** Records for this exercise follows **

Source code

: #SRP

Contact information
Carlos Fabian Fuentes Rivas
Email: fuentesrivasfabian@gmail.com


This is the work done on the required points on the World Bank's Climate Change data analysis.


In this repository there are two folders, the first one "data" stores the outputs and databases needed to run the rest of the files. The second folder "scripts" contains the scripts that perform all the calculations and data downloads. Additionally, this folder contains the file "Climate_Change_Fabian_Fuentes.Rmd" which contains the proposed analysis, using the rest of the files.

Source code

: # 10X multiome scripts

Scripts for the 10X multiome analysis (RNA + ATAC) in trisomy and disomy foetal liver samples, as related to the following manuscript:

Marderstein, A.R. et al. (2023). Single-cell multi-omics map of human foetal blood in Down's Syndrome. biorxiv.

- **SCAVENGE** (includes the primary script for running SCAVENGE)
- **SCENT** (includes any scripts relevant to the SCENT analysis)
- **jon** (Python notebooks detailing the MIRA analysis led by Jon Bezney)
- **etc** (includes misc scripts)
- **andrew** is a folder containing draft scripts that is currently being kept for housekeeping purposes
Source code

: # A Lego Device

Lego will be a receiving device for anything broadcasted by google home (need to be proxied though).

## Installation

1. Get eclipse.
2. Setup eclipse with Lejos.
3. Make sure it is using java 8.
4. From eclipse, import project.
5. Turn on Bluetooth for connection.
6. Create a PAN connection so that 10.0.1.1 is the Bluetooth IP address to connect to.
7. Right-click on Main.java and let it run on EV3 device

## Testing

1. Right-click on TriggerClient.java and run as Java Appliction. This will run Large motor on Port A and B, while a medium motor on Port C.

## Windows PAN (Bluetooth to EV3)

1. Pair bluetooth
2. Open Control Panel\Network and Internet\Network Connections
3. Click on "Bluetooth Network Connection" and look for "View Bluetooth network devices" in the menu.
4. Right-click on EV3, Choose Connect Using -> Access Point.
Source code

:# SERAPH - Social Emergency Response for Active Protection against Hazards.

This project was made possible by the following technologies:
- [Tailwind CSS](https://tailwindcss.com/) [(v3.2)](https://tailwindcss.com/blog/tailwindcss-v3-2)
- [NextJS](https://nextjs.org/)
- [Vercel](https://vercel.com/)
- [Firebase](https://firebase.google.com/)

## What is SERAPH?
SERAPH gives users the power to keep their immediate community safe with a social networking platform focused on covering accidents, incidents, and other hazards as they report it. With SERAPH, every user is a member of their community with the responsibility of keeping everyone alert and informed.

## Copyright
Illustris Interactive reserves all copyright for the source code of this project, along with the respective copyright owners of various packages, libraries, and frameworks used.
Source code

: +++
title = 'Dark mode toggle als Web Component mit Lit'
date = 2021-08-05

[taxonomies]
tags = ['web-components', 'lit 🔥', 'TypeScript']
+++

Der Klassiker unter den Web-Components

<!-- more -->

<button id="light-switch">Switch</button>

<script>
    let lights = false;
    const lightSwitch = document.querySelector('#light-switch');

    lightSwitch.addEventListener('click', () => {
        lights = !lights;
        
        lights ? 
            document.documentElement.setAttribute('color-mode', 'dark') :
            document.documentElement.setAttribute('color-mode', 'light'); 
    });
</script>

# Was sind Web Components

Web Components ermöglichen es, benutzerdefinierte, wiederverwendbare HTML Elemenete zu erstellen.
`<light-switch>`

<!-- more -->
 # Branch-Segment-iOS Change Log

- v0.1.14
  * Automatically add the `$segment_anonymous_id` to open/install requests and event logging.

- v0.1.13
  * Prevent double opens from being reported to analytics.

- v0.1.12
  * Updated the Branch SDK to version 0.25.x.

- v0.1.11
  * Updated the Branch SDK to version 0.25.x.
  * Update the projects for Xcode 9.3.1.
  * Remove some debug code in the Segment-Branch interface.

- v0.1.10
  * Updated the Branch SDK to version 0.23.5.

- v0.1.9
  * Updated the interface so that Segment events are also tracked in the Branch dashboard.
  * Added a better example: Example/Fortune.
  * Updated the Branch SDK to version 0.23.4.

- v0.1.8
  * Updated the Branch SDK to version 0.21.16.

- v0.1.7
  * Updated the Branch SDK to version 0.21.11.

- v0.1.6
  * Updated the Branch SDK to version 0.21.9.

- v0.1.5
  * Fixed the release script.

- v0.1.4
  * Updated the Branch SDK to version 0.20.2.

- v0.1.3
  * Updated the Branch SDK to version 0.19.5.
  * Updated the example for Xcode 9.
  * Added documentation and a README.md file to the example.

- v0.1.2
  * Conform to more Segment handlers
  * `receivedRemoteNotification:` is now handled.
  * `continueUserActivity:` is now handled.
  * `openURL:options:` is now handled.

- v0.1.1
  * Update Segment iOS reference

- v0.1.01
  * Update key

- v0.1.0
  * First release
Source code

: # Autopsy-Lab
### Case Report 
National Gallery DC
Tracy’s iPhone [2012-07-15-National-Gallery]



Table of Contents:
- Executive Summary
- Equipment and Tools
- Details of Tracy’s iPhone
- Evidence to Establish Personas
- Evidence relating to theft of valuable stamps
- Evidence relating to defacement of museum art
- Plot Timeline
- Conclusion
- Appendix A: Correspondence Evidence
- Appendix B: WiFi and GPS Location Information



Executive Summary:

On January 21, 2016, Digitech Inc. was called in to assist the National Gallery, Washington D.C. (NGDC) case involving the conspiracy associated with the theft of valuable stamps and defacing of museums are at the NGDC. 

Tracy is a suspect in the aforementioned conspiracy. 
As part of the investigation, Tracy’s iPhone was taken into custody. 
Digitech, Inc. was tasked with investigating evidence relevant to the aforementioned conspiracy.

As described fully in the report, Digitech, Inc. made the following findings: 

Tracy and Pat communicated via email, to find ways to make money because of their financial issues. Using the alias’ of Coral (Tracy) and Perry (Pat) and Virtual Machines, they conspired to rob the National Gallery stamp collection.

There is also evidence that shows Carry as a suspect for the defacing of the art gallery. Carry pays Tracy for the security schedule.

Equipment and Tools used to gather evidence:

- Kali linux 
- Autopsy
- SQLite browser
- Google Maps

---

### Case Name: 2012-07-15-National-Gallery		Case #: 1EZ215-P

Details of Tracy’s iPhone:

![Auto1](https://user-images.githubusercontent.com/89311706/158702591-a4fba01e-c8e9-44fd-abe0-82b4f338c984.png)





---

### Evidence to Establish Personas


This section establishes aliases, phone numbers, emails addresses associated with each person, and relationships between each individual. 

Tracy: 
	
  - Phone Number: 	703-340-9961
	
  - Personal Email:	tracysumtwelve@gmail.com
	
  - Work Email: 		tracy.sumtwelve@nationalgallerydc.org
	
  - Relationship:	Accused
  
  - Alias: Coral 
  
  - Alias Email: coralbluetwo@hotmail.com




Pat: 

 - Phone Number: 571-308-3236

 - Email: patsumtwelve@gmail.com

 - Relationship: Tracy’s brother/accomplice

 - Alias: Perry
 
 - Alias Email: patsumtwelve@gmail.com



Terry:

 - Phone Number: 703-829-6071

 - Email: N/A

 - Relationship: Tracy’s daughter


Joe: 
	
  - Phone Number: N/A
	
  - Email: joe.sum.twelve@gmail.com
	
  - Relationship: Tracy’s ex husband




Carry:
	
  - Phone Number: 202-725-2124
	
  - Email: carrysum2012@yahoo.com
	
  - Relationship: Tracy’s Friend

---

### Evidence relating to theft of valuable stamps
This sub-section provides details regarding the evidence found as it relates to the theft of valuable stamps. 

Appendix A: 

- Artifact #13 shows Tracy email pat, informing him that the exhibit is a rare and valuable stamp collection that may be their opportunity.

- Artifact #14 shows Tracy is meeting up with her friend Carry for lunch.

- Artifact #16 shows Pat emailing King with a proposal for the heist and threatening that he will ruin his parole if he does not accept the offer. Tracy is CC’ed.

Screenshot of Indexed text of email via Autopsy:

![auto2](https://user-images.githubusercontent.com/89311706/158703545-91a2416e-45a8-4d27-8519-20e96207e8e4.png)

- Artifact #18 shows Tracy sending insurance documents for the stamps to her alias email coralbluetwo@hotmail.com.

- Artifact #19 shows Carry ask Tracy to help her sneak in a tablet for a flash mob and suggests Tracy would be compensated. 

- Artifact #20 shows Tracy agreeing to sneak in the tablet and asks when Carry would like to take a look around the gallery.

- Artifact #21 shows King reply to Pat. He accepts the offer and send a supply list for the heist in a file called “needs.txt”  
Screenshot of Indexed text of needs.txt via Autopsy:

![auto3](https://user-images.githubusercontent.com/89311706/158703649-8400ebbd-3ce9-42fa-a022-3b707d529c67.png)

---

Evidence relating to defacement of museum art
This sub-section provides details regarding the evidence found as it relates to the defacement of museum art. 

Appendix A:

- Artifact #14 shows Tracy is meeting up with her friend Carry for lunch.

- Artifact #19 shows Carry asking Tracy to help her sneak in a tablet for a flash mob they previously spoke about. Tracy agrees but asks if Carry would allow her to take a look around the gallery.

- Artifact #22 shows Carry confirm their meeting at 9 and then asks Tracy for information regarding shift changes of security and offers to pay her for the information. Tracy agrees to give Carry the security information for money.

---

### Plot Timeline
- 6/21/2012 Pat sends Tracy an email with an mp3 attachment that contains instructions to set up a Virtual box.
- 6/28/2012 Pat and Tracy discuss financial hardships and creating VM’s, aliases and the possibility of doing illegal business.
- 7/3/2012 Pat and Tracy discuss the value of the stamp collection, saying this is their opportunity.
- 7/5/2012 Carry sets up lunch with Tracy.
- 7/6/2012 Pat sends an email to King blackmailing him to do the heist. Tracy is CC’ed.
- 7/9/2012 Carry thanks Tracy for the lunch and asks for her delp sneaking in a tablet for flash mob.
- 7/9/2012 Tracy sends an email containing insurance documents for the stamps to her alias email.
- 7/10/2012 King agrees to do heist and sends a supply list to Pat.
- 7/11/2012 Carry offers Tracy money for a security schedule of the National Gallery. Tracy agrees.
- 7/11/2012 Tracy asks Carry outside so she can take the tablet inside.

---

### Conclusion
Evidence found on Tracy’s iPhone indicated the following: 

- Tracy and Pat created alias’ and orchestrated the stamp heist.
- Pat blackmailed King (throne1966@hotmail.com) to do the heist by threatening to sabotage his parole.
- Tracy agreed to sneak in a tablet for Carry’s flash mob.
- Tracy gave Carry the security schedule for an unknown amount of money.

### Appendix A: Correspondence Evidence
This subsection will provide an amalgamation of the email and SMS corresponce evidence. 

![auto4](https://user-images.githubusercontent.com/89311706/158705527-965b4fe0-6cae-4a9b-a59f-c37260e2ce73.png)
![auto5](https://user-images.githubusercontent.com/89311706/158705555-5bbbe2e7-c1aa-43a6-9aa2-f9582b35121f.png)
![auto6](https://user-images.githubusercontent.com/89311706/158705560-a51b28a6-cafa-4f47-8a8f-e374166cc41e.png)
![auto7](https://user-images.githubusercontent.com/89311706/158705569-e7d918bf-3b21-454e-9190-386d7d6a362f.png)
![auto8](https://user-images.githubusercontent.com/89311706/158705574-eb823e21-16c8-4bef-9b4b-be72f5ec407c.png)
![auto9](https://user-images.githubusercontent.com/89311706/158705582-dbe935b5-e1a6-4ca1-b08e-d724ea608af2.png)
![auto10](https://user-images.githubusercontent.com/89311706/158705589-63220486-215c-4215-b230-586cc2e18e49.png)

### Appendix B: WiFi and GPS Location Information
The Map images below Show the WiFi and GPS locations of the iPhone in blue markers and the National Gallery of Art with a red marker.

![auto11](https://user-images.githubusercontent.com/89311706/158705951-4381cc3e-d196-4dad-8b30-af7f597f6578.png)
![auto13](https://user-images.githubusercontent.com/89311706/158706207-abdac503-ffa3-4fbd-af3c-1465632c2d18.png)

** End of Records for this exercise **

- What to produce
The answer must be every line of the records that holds the string "java".

- Exercise result
3. Make sure it is using java 8.
7. Right-click on Main.java and let it run on EV3 device
1. Right-click on TriggerClient.java and run as Java Appliction. This will run Large motor on Port A and B, while a medium motor on Port C.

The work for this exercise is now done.